Meeka Metals has confirmed gold recoveries up to 99.4 per cent from metallurgical test work on ore from the company’s St Anne’s deposit that forms part of its greater Murchison gold project.

The program assessed conventional carbon-in-leach gold recovery for St Anne’s mineralisation at 150 micrometre grind size with results ranging from 97 per cent to 99.4 per cent for an average of 97.9 per cent.

Meeka says it recorded low cyanide consumption and low leach residue tail grades in all tests whilst rapid leach kinetics achieved average recoveries of 91.1 per cent after four hours and 94.7 per cent after eight hours.

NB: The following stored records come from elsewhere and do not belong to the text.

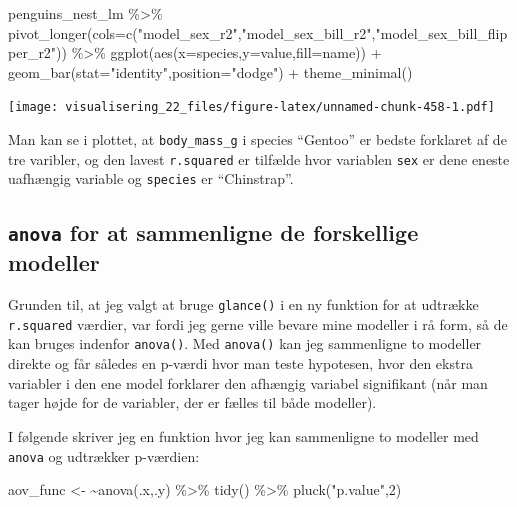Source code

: \documentclass[
]{book}
\newenvironment{Shaded}{\begin{snugshade}}{\end{snugshade}}
\newcommand{\AttributeTok}[1]{\textcolor[rgb]{0.77,0.63,0.00}{#1}}
\newcommand{\DecValTok}[1]{\textcolor[rgb]{0.00,0.00,0.81}{#1}}
\newcommand{\ErrorTok}[1]{\textcolor[rgb]{0.64,0.00,0.00}{\textbf{#1}}}
\newcommand{\FunctionTok}[1]{\textcolor[rgb]{0.00,0.00,0.00}{#1}}
\newcommand{\NormalTok}[1]{#1}
\newcommand{\OtherTok}[1]{\textcolor[rgb]{0.56,0.35,0.01}{#1}}
\newcommand{\SpecialCharTok}[1]{\textcolor[rgb]{0.00,0.00,0.00}{#1}}
\newcommand{\StringTok}[1]{\textcolor[rgb]{0.31,0.60,0.02}{#1}}
\begin{document}
\begin{Shaded}
\begin{Highlighting}[]
\NormalTok{penguins\_nest\_lm }\SpecialCharTok{\%\textgreater{}\%} 
  \FunctionTok{pivot\_longer}\NormalTok{(}\AttributeTok{cols=}\FunctionTok{c}\NormalTok{(}\StringTok{"model\_sex\_r2"}\NormalTok{,}\StringTok{"model\_sex\_bill\_r2"}\NormalTok{,}\StringTok{"model\_sex\_bill\_flipper\_r2"}\NormalTok{)) }\SpecialCharTok{\%\textgreater{}\%}
  \FunctionTok{ggplot}\NormalTok{(}\FunctionTok{aes}\NormalTok{(}\AttributeTok{x=}\NormalTok{species,}\AttributeTok{y=}\NormalTok{value,}\AttributeTok{fill=}\NormalTok{name)) }\SpecialCharTok{+}
  \FunctionTok{geom\_bar}\NormalTok{(}\AttributeTok{stat=}\StringTok{"identity"}\NormalTok{,}\AttributeTok{position=}\StringTok{"dodge"}\NormalTok{) }\SpecialCharTok{+}
  \FunctionTok{theme\_minimal}\NormalTok{()}
\end{Highlighting}
\end{Shaded}

\texttt{[image: visualisering\_22\_files/figure-latex/unnamed-chunk-458-1.pdf]}

Man kan se i plottet, at \texttt{body\_mass\_g} i species ``Gentoo'' er bedste forklaret af de tre varibler, og den lavest \texttt{r.squared} er tilfælde hvor variablen \texttt{sex} er dene eneste uafhængig variable og \texttt{species} er ``Chinstrap''.

\hypertarget{anova-for-at-sammenligne-de-forskellige-modeller}{%
\subsection{\texorpdfstring{\texttt{anova} for at sammenligne de forskellige modeller}{anova for at sammenligne de forskellige modeller}}\label{anova-for-at-sammenligne-de-forskellige-modeller}}

Grunden til, at jeg valgt at bruge \texttt{glance()} i en ny funktion for at udtrække \texttt{r.squared} værdier, var fordi jeg gerne ville bevare mine modeller i rå form, så de kan bruges indenfor \texttt{anova()}. Med \texttt{anova()} kan jeg sammenligne to modeller direkte og får således en p-værdi hvor man teste hypotesen, hvor den ekstra variabler i den ene model forklarer den afhængig variabel signifikant (når man tager højde for de variabler, der er fælles til både modeller).

I følgende skriver jeg en funktion hvor jeg kan sammenligne to modeller med \texttt{anova} og udtrækker p-værdien:

\begin{Shaded}
\begin{Highlighting}[]
\NormalTok{aov\_func }\OtherTok{\textless{}{-}} \ErrorTok{\textasciitilde{}}\FunctionTok{anova}\NormalTok{(.x,.y) }\SpecialCharTok{\%\textgreater{}\%} \FunctionTok{tidy}\NormalTok{() }\SpecialCharTok{\%\textgreater{}\%} \FunctionTok{pluck}\NormalTok{(}\StringTok{"p.value"}\NormalTok{,}\DecValTok{2}\NormalTok{)}
\end{Highlighting}
\end{Shaded}
\end{document}
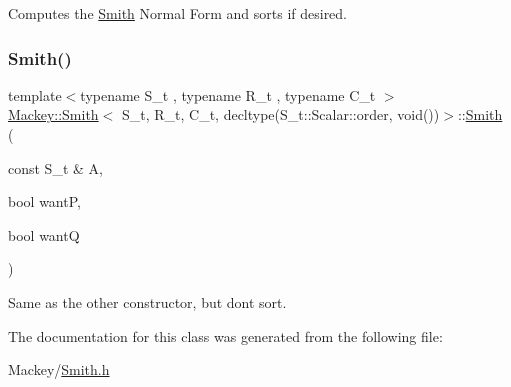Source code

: Computes the \hyperlink{classMackey_1_1Smith}{Smith} Normal Form and sorts if desired. 

\mbox{\label{classMackey_1_1Smith_3_01S__t_00_01R__t_00_01C__t_00_01decltype_07S__t_1_1Scalar_1_1order_00_01void_07_08_08_4_ad4bdf593897252b89ec2a835d155dec0}} 
\subsubsection{\texorpdfstring{Smith()}{Smith()}\hspace{0.1cm}{\footnotesize\ttfamily [2/2]}}
{\footnotesize\ttfamily template$<$typename S\+\_\+t , typename R\+\_\+t , typename C\+\_\+t $>$ \\
\hyperlink{classMackey_1_1Smith}{Mackey\+::\+Smith}$<$ S\+\_\+t, R\+\_\+t, C\+\_\+t, decltype(S\+\_\+t\+::\+Scalar\+::order, void())$>$\+::\hyperlink{classMackey_1_1Smith}{Smith} (\begin{DoxyParamCaption}\item[{const S\+\_\+t \&}]{A,  }\item[{bool}]{wantP,  }\item[{bool}]{wantQ }\end{DoxyParamCaption})\hspace{0.3cm}{\ttfamily [inline]}}



Same as the other constructor, but don\textquotesingle{}t sort. 



The documentation for this class was generated from the following file\+:\begin{DoxyCompactItemize}
\item 
Mackey/\hyperlink{Smith_8h}{Smith.\+h}\end{DoxyCompactItemize}
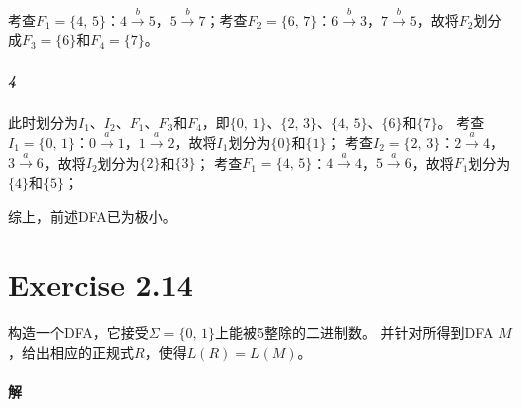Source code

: \documentclass{article}
\begin{document}
考查$F_1=\{4,\,5\}$：$4 \xrightarrow{b} 5$，$5 \xrightarrow{b} 7$；考查$F_2=\{6,\,7\}$：$6 \xrightarrow{b} 3$，$7 \xrightarrow{b} 5$，故将$F_2$划分成$F_3=\{6\}$和$F_4=\{7\}$。
\subparagraph{4}
此时划分为$I_1$、$I_2$、$F_1$、$F_3$和$F_4$，即$\{0,\,1\}$、$\{2,\,3\}$、$\{4,\,5\}$、$\{6\}$和$\{7\}$。
考查$I_1=\{0,\,1\}$：$0 \xrightarrow{a} 1$，$1 \xrightarrow{a} 2$，故将$I_1$划分为$\{0\}$和$\{1\}$；
考查$I_2=\{2,\,3\}$：$2 \xrightarrow{a} 4$，$3 \xrightarrow{a} 6$，故将$I_2$划分为$\{2\}$和$\{3\}$；
考查$F_1=\{4,\,5\}$：$4 \xrightarrow{a} 4$，$5 \xrightarrow{a} 6$，故将$F_1$划分为$\{4\}$和$\{5\}$；\par
综上，前述DFA已为极小。
\\

\section{Exercise 2.14}
构造一个DFA，它接受$\Sigma=\{0,\,1\}$上能被5整除的二进制数。
并针对所得到DFA $M$，给出相应的正规式$R$，使得$L(R) = L(M)$。

\paragraph{解}
\\
\end{document}
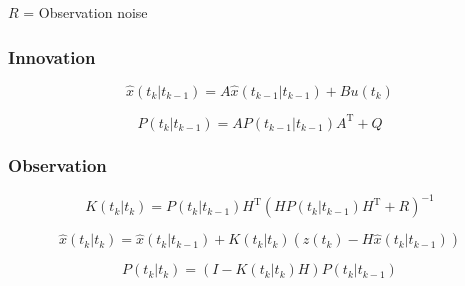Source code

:\documentclass[a4paper]{report}
\numberwithin{equation}{chapter}
\begin{document}
$R$ = Observation noise

\subsubsection[Innovation]{Innovation}

\begin{equation}
\hat{x} \left( t_k|t_{k-1} \right) = A\hat{x} \left( t_{k-1}|t_{k-1} \right) + Bu \left( t_k \right)
\end{equation}

\begin{equation}
P \left( t_k|t_{k-1} \right) = A P \left( t_{k-1}|t_{k-1} \right) A^{\mathrm{T}} + Q
\end{equation}

\subsubsection[Observation]{Observation}

\begin{equation}
K \left( t_k|t_k \right) = P \left( t_k|t_{k-1} \right) H^{\mathrm{T}} \left( HP \left( t_k|t_{k-1} \right) H^{\mathrm{T}} + R \right) ^{-1}
\end{equation}

\begin{equation}
\hat{x} \left( t_k|t_k \right) = \hat{x} \left( t_k|t_{k-1} \right) + K \left( t_k|t_k \right) \left( z \left(t_k \right) - H\hat{x} \left( t_k|t_{k-1} \right) \right)
\end{equation}

\begin{equation}
P \left( t_k|t_k \right) = \left( I - K \left( t_k|t_k \right)H \right) P \left( t_k|t_{k-1} \right)
\end{equation}
\end{document}
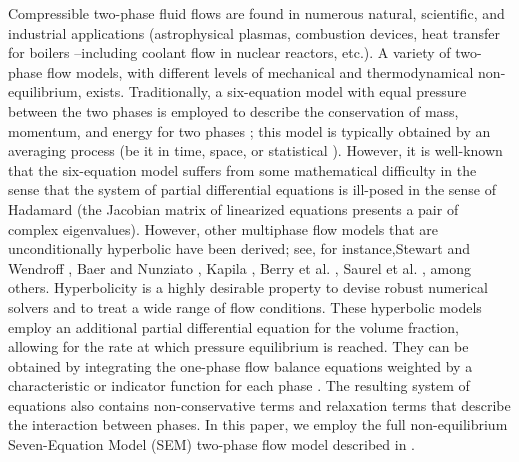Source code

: \documentclass[preprint,10pt]{elsarticle}
\begin{document}
Compressible two-phase fluid flows are found in numerous natural, scientific, and industrial applications (astrophysical plasmas, 
combustion devices, heat transfer for boilers --including coolant flow in nuclear reactors, etc.). 
A variety of two-phase flow models, with different levels of mechanical and thermodynamical non-equilibrium, exists. 
Traditionally, a six-equation model with equal pressure between the two phases is employed to describe the conservation of mass, 
momentum, and energy for two phases \cite{Stadtke}; this model is typically obtained by an averaging process (be it in time, space,
or statistical \cite{BruceStewart1984363}). However, it is well-known that the six-equation model 
suffers from some mathematical difficulty in the sense that the system of partial differential equations is ill-posed in the sense of Hadamard 
(the Jacobian matrix of linearized equations presents a pair of complex eigenvalues). 
However, other multiphase flow models that are unconditionally hyperbolic have been derived; see, for instance,Stewart and Wendroff \cite{BruceStewart1984363}, 
Baer and Nunziato \cite{BaerNunziato}, Kapila \cite{Kapila_2001,Berry_NED2010}, Berry et al. \cite{Berry_1985}, Saurel et al. \cite{Saurel_2001a,Saurel_2001b}, 
among others. Hyperbolicity is a highly desirable property to devise robust numerical solvers and to treat a wide range of flow conditions.
These hyperbolic models employ an additional partial differential equation for the volume fraction, allowing for the rate at 
which pressure equilibrium is reached.  They can be obtained by integrating the one-phase flow balance equations weighted by a characteristic 
or indicator function for each phase \cite{DrewPassman}. The resulting system of equations also contains non-conservative terms and relaxation terms that 
describe the interaction between phases. In this paper, we employ the full non-equilibrium Seven-Equation Model 
(SEM) two-phase flow model described in \cite{Berry_1985,BaerNunziato,Saurel_2001b,Berry_NED2010}.
\end{document}
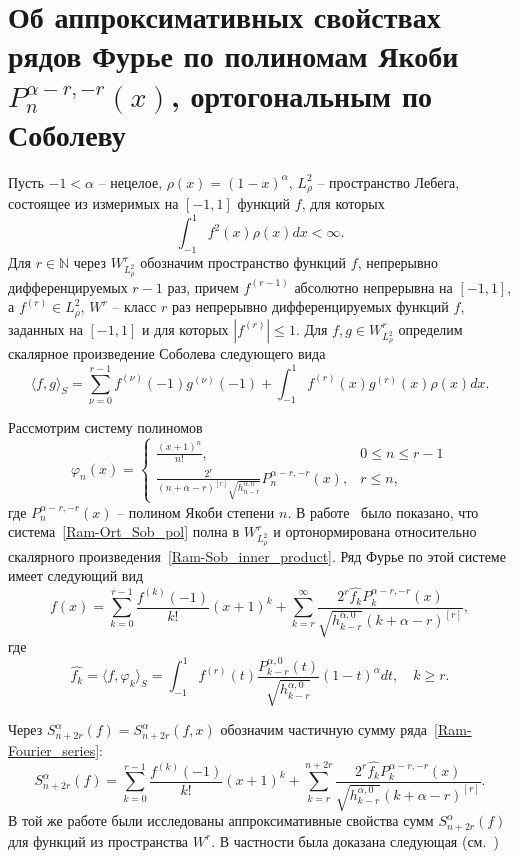 ﻿\section{Об аппроксимативных свойствах рядов Фурье по полиномам Якоби \texorpdfstring{\linebreak$P_n^{\alpha-r,-r}(x)$}{}, ортогональным по Соболеву}\label{Ram-Jac}
Пусть $-1<\alpha$ -- нецелое, $\rho(x)=(1-x)^\alpha$, $L_\rho^2$ -- пространство Лебега, состоящее из измеримых на $[-1,1]$ функций $f$, для которых
$$
\int_{-1}^{1}f^2(x)\rho(x)dx<\infty.
$$
Для $r\in\mathbb{N}$ через $W^r_{L_\rho^2}$ обозначим пространство функций $f$, непрерывно дифференцируемых $r-1$ раз, причем $f^{(r-1)}$ абсолютно непрерывна на $[-1,1]$, а $f^{(r)}\in L_\rho^2$, $W^r$ -- класс $r$ раз непрерывно дифференцируемых функций $f$, заданных на $[-1,1]$ и для которых $|f^{(r)}|\le 1$.
Для $f,g\in W^r_{L_\rho^2}$ определим скалярное произведение Соболева следующего вида
\begin{equation}\label{Ram-Sob_inner_product}
\langle f,g\rangle_S=\sum_{\nu=0}^{r-1}f^{(\nu)}(-1)g^{(\nu)}(-1)+\int_{-1}^{1}f^{(r)}(x)g^{(r)}(x)\rho(x)dx.
\end{equation}

Рассмотрим систему полиномов
\begin{equation}\label{Ram-Ort_Sob_pol}
	\varphi_n(x)=
	\begin{cases}
		\frac{(x+1)^n}{n!}, & 0\le n\le r-1 \\
		\frac{2^r}{(n+\alpha-r)^{[r]}\sqrt{h_{n-r}^{\alpha,0}}}P_n^{\alpha-r,-r}(x), & r\le n,
	\end{cases}
\end{equation}
где $P_n^{\alpha-r,-r}(x)$ -- полином Якоби степени $n$. В работе~\cite{mmg-Shii-matzam2017} было показано, что система~\eqref{Ram-Ort_Sob_pol} полна в $W^r_{L_\rho^2}$ и ортонормирована относительно скалярного произведения~\eqref{Ram-Sob_inner_product}. Ряд Фурье по этой системе имеет следующий вид
\begin{equation}\label{Ram-Fourier_series} f(x)=\sum_{k=0}^{r-1}\frac{f^{(k)}(-1)}{k!}(x+1)^k+\sum_{k=r}^{\infty}\frac{2^r\widehat{f_k}P_k^{\alpha-r,-r}(x)}{\sqrt{h_{k-r}^{\alpha,0}}(k+\alpha-r)^{[r]}},
\end{equation}
где
$$
\widehat{f_k}=\langle f,\varphi_k\rangle_S=\int_{-1}^{1}f^{(r)}(t)\frac{P_{k-r}^{\alpha,0}(t)}{\sqrt{h_{k-r}^{\alpha,0}}}(1-t)^\alpha dt, \quad k\ge r.
$$

Через $S^\alpha_{n+2r}(f)=S^\alpha_{n+2r}(f,x)$ обозначим частичную сумму ряда~\eqref{Ram-Fourier_series}:
$$
S^\alpha_{n+2r}(f)=\sum_{k=0}^{r-1}\frac{f^{(k)}(-1)}{k!}(x+1)^k+
\sum_{k=r}^{n+2r}\frac{2^r\widehat{f_k}P_k^{\alpha-r,-r}(x)}{\sqrt{h_{k-r}^{\alpha,0}}(k+\alpha-r)^{[r]}}.
$$
В той же работе были исследованы аппроксимативные свойства сумм $S^\alpha_{n+2r}(f)$ для функций из пространства $W^r$. В частности была доказана следующая (см.~\cite[теорема 4]{mmg-Shii-matzam2017})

The average gravity gold recovery came in at 48.5 per cent from a range between 28.9 and 82.1 per cent.

Just last month the explorer intersected a new zone of shallow high-grade oxide gold at the St Anne’s deposit, prompting the company to defer its planned release of the prospect’s mineral resource until the March quarter next year.

Meeka Metals Managing Director, Tim Davidson said: “High gold recoveries, rapid leach kinetics and low cyanide consumption, coupled with the shallow, high-grade oxide nature of the mineralisation, points to St Anne’s making a meaningful contribution to the pre-feasibility study due in mid-2023.”

The company’s Murchison gold project already lays claim to a 1.1 million ounce resource and is strategically positioned next to a 1.8 million tonne per annum gold mill and a key highway.

Meeka has seen some excellent figures from the laboratory this month with positive results from test work at its Cascade Valley rare earths project near Esperance with up to 90.4 per cent of the elements recovered in the less than 20 micrometre fraction.

The company says cheap and simple screening and hydro-cyclone classification can be applied to discard the coarse fraction greater than 20 micrometres and remove up to 65.5 per cent of the mass whilst retaining up to 90.4 per cent of the rare earth elements.

The test work also shows that rare earth grades increase by up to 91 per cent by rejecting the coarser fraction across the light, heavy and magnet rare earth elements categories.

Meeka says the positive results confirm that broadly adopted large scale mineral processing techniques can be applied to remove waste from the process stream prior to leaching. The next phase of metallurgical testing is now underway and will include recovery optimisation test work in addition to leach tests.

The explorer is expected to announce an updated mineral resource for its Turnberry deposit before the end of year that will include results from 16,213m of drilling completed since June last year. Extensional air-core and RC drilling is currently underway at both Turnberry and St Anne’s.